Re: MARC-perl: different versions yield different results

Leif Andersson Tue, 12 Oct 2010 09:17:36 -0700

Yes, I know...

and as I mentioned in my answer to Ed you can just add


sub MARC::File::Encode::marc_to_utf8 {
    return Encode::decode( 'UTF-8', $_[0], 0 );
}

to that package MARC_Record_hack

Or make the changes directly in MARC::File::Encode.pm

I do not feel perfectly comfortable myself with changing locally in the .pm 
files
So I have to admit I have also added a comment and a warning that prints out to 
STDERR

Just below
package MARC::File::USMARC;
warn __PACKAGE__ . " has been modified. Added 'use bytes' in function encode at 
line 315\n";
# This is to make Perl treat the record as pure binary. And aviod "Wide 
character in print"-warnings, and
# corrupted character encodings when writing non-utf8 records to file.

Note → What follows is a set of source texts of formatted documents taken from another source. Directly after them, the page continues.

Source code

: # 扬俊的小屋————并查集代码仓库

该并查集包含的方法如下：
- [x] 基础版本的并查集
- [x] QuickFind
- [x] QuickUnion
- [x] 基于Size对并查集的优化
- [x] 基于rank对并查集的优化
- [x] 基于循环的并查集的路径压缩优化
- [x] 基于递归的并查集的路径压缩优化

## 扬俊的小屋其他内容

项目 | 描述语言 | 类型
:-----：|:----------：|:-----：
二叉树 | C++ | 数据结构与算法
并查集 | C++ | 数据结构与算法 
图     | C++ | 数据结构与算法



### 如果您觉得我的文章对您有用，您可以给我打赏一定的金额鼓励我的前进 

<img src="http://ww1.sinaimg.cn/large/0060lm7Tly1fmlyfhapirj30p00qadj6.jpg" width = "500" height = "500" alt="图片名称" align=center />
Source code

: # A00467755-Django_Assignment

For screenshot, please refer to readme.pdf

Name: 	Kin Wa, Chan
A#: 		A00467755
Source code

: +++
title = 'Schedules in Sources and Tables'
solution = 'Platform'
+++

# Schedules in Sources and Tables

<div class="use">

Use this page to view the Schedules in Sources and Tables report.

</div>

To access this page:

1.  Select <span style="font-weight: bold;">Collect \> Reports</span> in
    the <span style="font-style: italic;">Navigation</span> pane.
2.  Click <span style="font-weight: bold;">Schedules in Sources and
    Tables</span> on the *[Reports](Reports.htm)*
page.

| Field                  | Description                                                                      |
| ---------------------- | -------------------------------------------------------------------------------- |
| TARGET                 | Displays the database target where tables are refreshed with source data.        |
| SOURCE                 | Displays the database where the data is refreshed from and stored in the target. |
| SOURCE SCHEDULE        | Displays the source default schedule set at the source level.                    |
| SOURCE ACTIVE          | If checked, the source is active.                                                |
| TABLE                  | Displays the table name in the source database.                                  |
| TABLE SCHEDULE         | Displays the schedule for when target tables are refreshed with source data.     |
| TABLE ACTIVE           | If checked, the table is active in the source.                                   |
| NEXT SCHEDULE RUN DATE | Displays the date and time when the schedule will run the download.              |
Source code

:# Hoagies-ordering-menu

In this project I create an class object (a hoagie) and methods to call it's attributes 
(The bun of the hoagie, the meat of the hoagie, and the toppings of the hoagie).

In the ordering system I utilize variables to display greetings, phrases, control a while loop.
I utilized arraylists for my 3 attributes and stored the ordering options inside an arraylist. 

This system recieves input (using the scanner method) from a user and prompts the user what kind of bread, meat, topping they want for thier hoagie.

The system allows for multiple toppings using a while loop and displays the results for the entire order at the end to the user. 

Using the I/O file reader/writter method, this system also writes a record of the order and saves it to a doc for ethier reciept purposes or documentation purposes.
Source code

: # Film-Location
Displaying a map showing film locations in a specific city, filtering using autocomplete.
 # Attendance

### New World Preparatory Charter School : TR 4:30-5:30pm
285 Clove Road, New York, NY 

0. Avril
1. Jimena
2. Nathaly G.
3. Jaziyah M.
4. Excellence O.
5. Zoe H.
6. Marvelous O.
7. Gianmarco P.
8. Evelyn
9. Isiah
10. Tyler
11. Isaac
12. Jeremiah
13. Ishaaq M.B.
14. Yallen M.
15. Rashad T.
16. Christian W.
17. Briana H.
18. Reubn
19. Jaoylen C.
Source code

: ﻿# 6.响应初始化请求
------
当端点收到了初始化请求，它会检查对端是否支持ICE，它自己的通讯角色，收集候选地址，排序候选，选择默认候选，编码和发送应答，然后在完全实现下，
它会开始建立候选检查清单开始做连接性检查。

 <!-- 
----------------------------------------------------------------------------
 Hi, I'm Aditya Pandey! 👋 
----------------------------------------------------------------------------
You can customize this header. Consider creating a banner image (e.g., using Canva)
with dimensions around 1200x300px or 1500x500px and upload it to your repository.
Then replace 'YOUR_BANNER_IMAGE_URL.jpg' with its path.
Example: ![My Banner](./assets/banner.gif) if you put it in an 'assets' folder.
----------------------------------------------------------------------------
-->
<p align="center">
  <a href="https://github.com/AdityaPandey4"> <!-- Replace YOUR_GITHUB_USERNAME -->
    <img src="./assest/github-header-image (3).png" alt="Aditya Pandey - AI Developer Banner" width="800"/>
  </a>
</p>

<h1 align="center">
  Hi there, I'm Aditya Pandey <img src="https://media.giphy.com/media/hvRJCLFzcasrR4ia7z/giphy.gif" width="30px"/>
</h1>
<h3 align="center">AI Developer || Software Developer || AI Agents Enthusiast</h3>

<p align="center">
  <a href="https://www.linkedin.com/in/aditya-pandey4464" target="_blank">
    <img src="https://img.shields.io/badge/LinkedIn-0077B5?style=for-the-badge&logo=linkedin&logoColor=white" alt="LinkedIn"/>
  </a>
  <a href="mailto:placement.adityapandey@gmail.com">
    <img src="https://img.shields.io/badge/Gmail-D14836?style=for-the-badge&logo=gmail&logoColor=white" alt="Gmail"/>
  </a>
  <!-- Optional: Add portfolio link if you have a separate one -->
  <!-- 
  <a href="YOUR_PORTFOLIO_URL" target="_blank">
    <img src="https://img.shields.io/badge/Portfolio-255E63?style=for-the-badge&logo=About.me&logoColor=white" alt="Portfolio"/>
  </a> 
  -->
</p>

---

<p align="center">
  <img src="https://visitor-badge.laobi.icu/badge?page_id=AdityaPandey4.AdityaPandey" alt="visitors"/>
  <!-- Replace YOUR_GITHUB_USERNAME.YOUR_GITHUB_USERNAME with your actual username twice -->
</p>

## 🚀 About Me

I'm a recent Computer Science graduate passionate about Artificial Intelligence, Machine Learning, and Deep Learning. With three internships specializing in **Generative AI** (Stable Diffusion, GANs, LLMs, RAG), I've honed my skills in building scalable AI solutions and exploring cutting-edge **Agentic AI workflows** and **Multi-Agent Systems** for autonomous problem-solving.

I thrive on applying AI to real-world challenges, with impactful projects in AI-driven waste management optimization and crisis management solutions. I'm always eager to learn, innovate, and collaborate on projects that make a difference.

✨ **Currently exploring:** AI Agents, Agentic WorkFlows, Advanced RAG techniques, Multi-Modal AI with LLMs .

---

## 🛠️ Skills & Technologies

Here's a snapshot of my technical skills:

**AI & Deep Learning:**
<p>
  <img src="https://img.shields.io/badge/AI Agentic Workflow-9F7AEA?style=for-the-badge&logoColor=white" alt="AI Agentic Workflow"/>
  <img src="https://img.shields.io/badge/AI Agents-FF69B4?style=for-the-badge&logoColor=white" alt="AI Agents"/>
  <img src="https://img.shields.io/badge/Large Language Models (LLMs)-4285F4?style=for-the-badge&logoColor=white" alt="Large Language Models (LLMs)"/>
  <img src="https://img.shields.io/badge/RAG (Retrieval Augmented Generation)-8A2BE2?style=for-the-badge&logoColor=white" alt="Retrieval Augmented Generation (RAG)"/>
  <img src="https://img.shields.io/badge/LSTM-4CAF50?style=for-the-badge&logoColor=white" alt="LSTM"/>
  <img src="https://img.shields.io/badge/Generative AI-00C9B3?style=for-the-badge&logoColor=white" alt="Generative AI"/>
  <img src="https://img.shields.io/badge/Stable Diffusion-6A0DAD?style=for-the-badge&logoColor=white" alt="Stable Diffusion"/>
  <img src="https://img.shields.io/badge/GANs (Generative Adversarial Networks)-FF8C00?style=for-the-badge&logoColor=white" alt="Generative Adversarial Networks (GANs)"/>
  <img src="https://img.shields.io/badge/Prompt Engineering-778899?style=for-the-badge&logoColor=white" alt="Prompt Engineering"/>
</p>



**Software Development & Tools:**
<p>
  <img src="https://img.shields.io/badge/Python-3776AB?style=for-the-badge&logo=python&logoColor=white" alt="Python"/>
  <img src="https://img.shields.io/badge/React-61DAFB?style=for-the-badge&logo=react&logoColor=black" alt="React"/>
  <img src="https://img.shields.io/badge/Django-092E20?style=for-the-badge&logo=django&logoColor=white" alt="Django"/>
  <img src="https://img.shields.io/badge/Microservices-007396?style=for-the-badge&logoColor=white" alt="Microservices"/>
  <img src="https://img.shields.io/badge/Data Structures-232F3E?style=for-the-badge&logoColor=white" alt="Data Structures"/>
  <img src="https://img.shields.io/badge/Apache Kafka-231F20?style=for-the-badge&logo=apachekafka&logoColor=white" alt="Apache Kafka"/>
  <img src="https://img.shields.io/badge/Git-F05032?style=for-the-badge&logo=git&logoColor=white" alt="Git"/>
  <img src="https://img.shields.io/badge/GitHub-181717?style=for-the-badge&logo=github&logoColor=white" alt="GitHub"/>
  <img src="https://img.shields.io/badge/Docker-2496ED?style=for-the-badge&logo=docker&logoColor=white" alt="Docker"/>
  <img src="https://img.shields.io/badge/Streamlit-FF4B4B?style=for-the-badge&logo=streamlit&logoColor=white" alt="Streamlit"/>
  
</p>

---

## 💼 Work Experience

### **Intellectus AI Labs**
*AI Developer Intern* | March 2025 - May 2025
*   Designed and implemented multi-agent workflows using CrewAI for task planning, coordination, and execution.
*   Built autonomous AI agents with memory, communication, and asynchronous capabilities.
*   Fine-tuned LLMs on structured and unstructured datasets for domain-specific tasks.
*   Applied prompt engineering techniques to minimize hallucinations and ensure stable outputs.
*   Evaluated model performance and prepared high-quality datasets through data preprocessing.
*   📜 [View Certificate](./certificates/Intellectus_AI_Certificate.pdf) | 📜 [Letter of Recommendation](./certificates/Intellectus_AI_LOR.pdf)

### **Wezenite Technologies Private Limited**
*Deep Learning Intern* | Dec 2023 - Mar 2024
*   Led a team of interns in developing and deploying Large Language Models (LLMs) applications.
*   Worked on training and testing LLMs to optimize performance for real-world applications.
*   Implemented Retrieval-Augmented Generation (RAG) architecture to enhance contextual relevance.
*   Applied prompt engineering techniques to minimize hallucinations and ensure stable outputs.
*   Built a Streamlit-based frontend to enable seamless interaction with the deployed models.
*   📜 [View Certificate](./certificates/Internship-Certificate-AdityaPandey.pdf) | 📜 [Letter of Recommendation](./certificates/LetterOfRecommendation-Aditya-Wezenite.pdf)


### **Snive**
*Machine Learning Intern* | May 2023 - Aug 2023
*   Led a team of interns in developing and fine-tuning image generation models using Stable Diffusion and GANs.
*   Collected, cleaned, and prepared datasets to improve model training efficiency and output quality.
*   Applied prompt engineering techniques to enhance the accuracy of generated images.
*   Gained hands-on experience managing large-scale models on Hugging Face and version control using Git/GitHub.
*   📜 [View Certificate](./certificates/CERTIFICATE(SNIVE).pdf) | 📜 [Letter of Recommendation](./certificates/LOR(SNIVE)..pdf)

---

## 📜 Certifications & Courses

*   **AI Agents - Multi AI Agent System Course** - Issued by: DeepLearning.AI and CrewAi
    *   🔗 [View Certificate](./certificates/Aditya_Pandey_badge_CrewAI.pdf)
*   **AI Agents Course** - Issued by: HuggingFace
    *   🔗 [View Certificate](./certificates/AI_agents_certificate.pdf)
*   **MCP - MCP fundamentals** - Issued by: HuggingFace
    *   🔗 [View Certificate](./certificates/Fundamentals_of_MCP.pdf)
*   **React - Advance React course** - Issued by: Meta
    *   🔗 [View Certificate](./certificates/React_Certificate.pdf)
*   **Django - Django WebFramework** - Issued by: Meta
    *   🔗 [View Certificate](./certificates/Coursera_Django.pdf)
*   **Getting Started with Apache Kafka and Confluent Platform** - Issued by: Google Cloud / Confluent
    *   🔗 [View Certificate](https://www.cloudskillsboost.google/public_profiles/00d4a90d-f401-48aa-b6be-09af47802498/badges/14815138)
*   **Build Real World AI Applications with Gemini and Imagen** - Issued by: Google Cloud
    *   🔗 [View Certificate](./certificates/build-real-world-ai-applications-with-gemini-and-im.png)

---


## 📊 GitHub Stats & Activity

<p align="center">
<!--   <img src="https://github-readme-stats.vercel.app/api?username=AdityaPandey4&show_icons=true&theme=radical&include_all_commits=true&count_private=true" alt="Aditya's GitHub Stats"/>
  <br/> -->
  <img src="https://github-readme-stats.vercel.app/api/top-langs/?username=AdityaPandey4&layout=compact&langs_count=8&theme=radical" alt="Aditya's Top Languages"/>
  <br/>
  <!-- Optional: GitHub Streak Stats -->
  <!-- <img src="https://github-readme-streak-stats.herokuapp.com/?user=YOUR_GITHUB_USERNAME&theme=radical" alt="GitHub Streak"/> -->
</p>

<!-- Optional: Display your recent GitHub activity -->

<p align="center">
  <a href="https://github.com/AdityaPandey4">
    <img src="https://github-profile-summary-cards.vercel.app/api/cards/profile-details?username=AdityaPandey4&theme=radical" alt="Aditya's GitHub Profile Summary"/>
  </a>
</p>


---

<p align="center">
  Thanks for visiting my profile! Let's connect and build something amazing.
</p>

And in a similar way to MARC::File::Encoding

That is because I tend to forget so quickly and easily ;-)

/Leif

________________________________________
Från: Al [ra...@berkeley.edu]
Skickat: den 12 oktober 2010 17:45
Till: Leif Andersson; perl4lib@perl.org
Ämne: Re: MARC-perl: different versions yield different results

Thanks, that does indeed do the trick.

   >MARC::Record 2.0.0, the so called unicode version, introduced the
problem you describe.

Good to know. I hadn't gleaned that fact from all the messages I'd read.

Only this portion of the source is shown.